Samsung to launch fastest RAM

Samsung is set to introduce the world's fastest memory for multimedia applications. The company claimed that workstations and servers using its 256MB XDR DRAM would cut through applications faster than existing RAM. It said that XDR (eXtreme Data Rate) memory is ten times faster than DDR 400 memory and five times faster than RDRAM (PC800).

Samsung said its RAM chips are so fast because it was using DRSL -- Differential Rambus Signal Level -- technology to transfer data stably at very high speeds. An Octal Data Rate process moves data at 8 bits per clock cycle. The transfer speed is 8GB/s. DDR 400 memory achieves 0.8GB/s whilst RDRAM moves data at 1.6GB/s.

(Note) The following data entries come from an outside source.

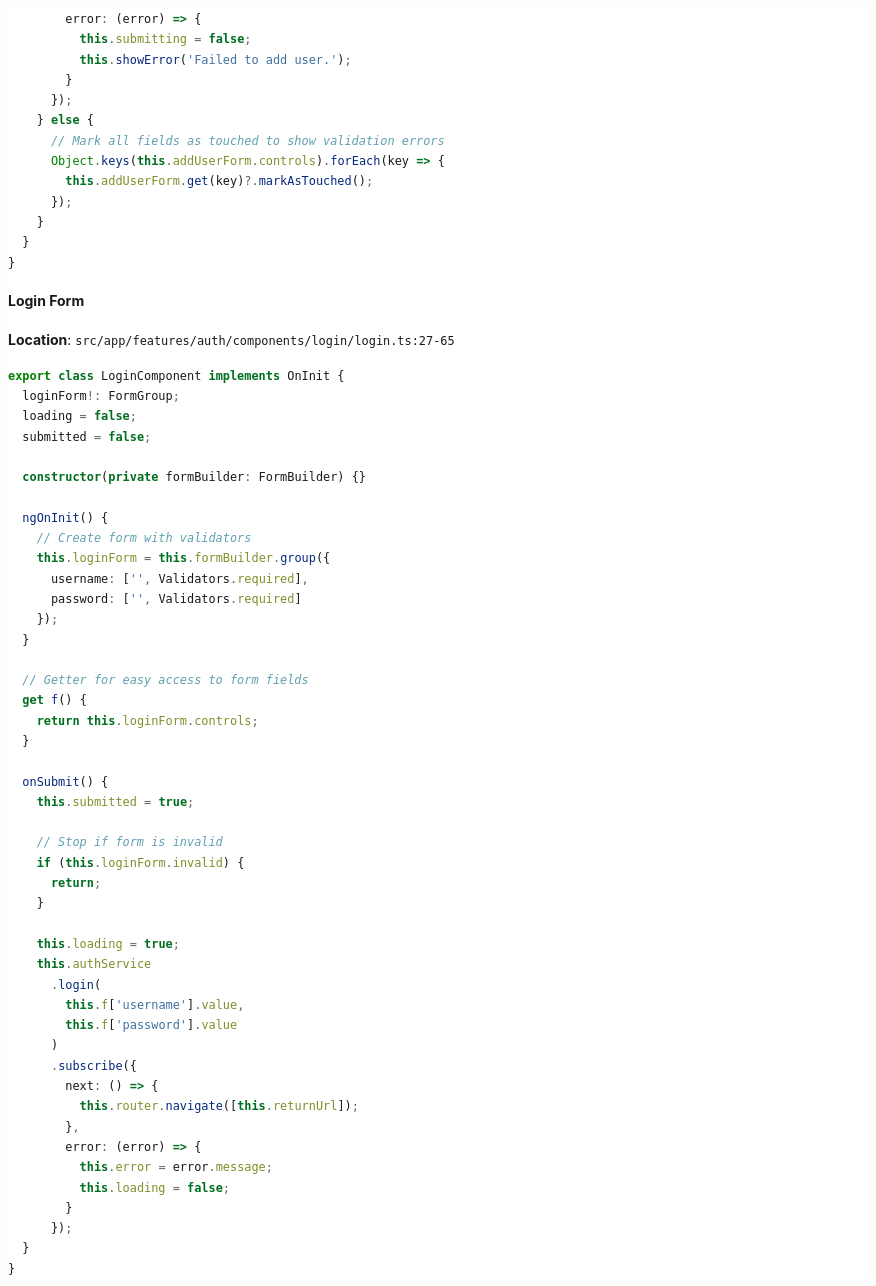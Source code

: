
 ```typescript
        error: (error) => {
          this.submitting = false;
          this.showError('Failed to add user.');
        }
      });
    } else {
      // Mark all fields as touched to show validation errors
      Object.keys(this.addUserForm.controls).forEach(key => {
        this.addUserForm.get(key)?.markAsTouched();
      });
    }
  }
}
```

#### Login Form
**Location**: `src/app/features/auth/components/login/login.ts:27-65`

```typescript
export class LoginComponent implements OnInit {
  loginForm!: FormGroup;
  loading = false;
  submitted = false;

  constructor(private formBuilder: FormBuilder) {}

  ngOnInit() {
    // Create form with validators
    this.loginForm = this.formBuilder.group({
      username: ['', Validators.required],
      password: ['', Validators.required]
    });
  }

  // Getter for easy access to form fields
  get f() {
    return this.loginForm.controls;
  }

  onSubmit() {
    this.submitted = true;

    // Stop if form is invalid
    if (this.loginForm.invalid) {
      return;
    }

    this.loading = true;
    this.authService
      .login(
        this.f['username'].value,
        this.f['password'].value
      )
      .subscribe({
        next: () => {
          this.router.navigate([this.returnUrl]);
        },
        error: (error) => {
          this.error = error.message;
          this.loading = false;
        }
      });
  }
}
```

Current GDDR3 memory with a 1.6GHz cycle rate, moves data at 50GB/s. Adding XDR DRAM to such a system results in a 256GB/s bandwidth, five times faster.

The Rambus Inc. technology currently runs at 2.4GHz and Rambus intends to increase this in steps of 800Hz up to 8GHz.

In the first half of this year Samsung aims to ratchet capacity and speed up by delivering a 512MB XDR DRAM chip with a blazing 12.8GB/s transfer speed, slightly more than half as fast again.

Applications involving many CPU cycles of work on large video and video/audio files will see the most benefit from this, although any memory-bound application will receive a boost.

"XDR technology has tremendous potential to become a leading memory solution for today's highest-performance multimedia applications and we're quite enthusiastic about its prospects," said Mueez Deen, marketing director, graphics memory, Samsung Semiconductor.

IDC agrees. It thinks global XDR DRAM shipments will exceed 800 million 256Mbit-equivalent units by 2009. This growth may include general desktop use of XDR memory after 2006. However, this will be dependent on pricing.

Also, RDRAM, introduced in 2000, although an improvement on the then current SDRAM, failed to capture much market because DRAM suppliers developed competing technologies. Rambus sued several suppliers for patent infringements and is now making progress in these cases, as we have reported. This time around it needs DRAM manufacturers to license its technology if the IDC predictions are to be met.